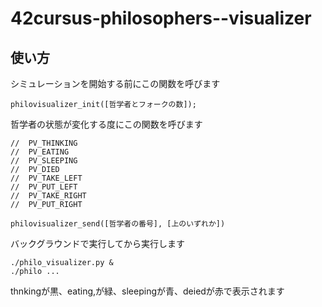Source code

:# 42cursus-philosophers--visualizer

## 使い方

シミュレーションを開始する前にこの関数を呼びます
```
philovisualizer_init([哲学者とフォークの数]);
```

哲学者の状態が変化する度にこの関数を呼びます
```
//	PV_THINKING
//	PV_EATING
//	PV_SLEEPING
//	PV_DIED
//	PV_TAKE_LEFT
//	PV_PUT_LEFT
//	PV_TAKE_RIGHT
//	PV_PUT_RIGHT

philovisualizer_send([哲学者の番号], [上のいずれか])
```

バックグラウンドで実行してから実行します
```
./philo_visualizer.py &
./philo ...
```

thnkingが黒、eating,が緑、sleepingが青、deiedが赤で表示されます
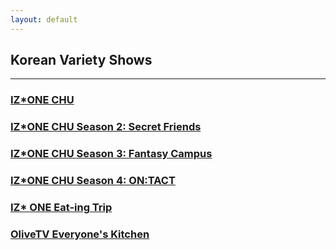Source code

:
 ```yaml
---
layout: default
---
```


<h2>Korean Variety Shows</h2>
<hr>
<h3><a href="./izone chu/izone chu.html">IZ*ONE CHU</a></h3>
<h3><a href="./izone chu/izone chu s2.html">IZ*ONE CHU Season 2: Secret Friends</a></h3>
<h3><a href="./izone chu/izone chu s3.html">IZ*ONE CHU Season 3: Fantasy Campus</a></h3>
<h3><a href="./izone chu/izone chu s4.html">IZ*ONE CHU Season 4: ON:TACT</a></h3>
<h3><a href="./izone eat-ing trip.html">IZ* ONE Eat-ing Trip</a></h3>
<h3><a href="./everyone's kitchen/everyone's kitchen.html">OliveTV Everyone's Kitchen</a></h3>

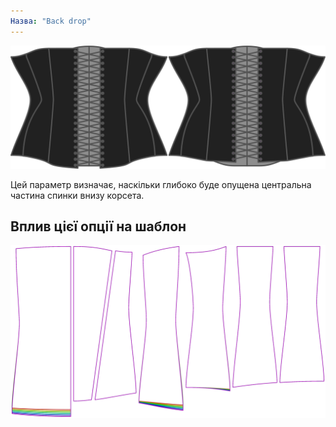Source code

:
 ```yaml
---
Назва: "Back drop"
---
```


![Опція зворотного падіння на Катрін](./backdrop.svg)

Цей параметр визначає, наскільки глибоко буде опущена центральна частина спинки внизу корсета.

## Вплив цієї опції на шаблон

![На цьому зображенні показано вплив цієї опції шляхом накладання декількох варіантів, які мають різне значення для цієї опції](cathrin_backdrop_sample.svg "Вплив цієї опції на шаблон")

^^^^^^^^

_REQUIRED WORK_.
Return the listing exactly as it appears, excluding any image.

_RESULT_.
Source code

:# 42cursus-philosophers--visualizer

## 使い方

シミュレーションを開始する前にこの関数を呼びます
```
philovisualizer_init([哲学者とフォークの数]);
```

哲学者の状態が変化する度にこの関数を呼びます
```
//	PV_THINKING
//	PV_EATING
//	PV_SLEEPING
//	PV_DIED
//	PV_TAKE_LEFT
//	PV_PUT_LEFT
//	PV_TAKE_RIGHT
//	PV_PUT_RIGHT

philovisualizer_send([哲学者の番号], [上のいずれか])
```

バックグラウンドで実行してから実行します
```
./philo_visualizer.py &
./philo ...
```

thnkingが黒、eating,が緑、sleepingが青、deiedが赤で表示されます
Source code

:
 ```yaml
---
layout: default
---
```


<h2>Korean Variety Shows</h2>
<hr>
<h3><a href="./izone chu/izone chu.html">IZ*ONE CHU</a></h3>
<h3><a href="./izone chu/izone chu s2.html">IZ*ONE CHU Season 2: Secret Friends</a></h3>
<h3><a href="./izone chu/izone chu s3.html">IZ*ONE CHU Season 3: Fantasy Campus</a></h3>
<h3><a href="./izone chu/izone chu s4.html">IZ*ONE CHU Season 4: ON:TACT</a></h3>
<h3><a href="./izone eat-ing trip.html">IZ* ONE Eat-ing Trip</a></h3>
<h3><a href="./everyone's kitchen/everyone's kitchen.html">OliveTV Everyone's Kitchen</a></h3>

Source code

:
 ```yaml
---
Назва: "Back drop"
---
```


![Опція зворотного падіння на Катрін](./backdrop.svg)

Цей параметр визначає, наскільки глибоко буде опущена центральна частина спинки внизу корсета.

## Вплив цієї опції на шаблон

![На цьому зображенні показано вплив цієї опції шляхом накладання декількох варіантів, які мають різне значення для цієї опції](cathrin_backdrop_sample.svg "Вплив цієї опції на шаблон")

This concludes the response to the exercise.